Data supplied —
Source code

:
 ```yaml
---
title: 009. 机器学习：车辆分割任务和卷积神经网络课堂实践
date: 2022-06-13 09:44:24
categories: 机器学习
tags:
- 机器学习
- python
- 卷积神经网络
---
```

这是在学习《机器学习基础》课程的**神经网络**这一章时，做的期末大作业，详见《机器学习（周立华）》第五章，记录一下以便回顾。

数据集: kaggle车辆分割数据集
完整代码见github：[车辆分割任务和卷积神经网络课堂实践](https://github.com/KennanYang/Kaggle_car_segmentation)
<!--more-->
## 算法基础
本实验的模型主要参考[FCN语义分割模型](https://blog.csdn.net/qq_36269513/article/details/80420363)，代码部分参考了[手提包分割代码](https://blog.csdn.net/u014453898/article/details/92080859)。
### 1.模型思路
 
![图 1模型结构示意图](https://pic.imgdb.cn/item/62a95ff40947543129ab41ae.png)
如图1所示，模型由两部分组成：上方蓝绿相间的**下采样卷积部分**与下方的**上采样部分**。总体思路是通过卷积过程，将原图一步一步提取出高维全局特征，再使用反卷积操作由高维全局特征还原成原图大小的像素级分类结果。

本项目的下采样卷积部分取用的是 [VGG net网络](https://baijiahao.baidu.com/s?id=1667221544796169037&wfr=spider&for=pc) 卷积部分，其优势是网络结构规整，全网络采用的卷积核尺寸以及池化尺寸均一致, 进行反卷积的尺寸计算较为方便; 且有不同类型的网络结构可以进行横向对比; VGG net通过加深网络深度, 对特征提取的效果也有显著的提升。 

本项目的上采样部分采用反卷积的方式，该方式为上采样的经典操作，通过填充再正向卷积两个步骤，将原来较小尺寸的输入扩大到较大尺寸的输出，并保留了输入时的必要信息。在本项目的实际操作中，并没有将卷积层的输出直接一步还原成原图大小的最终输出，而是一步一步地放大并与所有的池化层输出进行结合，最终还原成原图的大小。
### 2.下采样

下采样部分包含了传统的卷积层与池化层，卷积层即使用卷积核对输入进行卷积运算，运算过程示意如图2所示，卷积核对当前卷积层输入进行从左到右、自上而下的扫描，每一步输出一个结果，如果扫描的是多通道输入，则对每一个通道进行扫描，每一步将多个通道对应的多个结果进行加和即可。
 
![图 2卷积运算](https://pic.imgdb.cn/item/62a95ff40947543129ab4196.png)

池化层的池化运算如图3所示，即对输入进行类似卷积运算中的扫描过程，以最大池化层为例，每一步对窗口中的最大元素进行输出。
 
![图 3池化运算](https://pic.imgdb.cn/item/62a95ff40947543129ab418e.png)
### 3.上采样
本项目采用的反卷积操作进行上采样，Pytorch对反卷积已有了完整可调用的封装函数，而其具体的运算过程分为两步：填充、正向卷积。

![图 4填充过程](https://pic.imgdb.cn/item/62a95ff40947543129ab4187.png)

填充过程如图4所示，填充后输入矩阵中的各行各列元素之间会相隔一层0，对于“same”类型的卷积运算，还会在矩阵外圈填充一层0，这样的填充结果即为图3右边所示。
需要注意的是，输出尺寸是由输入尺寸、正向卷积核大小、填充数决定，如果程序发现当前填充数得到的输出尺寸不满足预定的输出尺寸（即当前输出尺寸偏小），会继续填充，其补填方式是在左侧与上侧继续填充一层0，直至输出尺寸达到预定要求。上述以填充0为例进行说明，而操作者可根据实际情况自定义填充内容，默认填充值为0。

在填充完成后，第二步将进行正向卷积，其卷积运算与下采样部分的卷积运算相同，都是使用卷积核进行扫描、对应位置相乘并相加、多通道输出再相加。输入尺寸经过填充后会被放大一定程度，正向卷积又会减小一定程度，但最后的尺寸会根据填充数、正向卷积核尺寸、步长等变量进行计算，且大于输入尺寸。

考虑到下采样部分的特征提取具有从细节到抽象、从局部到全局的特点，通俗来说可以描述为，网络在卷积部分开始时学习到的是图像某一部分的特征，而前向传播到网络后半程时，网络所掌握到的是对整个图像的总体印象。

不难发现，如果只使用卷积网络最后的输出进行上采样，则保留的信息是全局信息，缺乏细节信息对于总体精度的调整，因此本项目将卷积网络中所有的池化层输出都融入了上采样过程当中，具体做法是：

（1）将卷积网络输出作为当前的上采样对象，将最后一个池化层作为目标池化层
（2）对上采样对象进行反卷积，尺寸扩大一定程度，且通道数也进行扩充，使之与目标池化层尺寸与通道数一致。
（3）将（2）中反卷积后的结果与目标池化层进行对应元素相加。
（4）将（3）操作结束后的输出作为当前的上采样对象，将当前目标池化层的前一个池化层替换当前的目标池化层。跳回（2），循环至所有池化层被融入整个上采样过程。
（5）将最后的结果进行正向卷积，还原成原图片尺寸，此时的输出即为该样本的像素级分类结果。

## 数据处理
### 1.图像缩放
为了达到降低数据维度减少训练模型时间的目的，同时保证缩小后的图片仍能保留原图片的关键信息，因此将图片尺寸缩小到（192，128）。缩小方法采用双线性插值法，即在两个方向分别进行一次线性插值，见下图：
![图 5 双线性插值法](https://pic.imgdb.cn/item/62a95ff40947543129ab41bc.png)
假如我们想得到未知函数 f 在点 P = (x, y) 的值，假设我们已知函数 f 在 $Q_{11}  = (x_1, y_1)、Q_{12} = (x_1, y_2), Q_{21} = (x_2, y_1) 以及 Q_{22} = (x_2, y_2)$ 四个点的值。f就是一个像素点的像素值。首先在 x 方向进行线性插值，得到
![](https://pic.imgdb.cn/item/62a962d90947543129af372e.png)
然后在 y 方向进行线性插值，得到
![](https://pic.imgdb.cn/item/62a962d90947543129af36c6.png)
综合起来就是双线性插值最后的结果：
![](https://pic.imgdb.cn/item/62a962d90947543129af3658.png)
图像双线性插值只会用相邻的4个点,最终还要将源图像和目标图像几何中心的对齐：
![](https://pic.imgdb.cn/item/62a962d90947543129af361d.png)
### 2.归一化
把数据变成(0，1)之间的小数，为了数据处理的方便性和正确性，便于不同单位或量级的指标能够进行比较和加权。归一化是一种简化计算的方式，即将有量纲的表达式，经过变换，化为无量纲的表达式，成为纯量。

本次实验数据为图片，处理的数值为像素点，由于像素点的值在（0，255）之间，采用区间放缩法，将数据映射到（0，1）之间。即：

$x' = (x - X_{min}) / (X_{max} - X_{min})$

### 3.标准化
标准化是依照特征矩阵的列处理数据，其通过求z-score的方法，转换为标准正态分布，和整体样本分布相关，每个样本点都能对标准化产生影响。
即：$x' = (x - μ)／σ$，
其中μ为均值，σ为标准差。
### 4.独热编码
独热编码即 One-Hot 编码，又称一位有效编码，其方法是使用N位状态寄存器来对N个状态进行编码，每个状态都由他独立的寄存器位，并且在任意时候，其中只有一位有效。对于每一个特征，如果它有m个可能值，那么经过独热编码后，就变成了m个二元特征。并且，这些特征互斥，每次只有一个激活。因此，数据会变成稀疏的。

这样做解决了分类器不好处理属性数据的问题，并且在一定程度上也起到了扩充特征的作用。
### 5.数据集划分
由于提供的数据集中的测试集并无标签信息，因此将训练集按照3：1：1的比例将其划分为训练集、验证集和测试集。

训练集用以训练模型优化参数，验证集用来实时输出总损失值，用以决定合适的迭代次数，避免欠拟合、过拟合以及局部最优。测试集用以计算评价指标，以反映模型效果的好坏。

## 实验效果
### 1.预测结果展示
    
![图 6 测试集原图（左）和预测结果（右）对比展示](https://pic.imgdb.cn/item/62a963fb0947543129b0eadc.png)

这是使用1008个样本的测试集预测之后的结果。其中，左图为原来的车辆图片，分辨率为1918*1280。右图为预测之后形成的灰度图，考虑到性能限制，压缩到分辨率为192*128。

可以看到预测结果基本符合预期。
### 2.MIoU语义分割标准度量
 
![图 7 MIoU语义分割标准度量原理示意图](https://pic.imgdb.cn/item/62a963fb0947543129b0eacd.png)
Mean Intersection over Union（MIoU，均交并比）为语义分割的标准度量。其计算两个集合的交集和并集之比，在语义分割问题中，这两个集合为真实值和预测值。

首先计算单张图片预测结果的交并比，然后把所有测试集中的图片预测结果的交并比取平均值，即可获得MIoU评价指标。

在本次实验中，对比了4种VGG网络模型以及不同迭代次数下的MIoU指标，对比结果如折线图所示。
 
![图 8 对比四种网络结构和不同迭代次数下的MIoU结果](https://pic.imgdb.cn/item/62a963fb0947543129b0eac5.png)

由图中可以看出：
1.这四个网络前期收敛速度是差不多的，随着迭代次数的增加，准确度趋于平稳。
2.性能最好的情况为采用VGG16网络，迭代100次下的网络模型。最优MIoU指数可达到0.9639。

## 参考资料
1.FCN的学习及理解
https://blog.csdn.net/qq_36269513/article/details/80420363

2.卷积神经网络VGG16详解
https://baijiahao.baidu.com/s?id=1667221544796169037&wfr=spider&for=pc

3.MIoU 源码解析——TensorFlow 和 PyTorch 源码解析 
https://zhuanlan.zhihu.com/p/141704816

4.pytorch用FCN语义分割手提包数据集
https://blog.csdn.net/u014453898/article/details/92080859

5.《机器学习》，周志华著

Exercise objective — Work out how many lines of the material include "article", then report only that count.

Result of this exercise — 3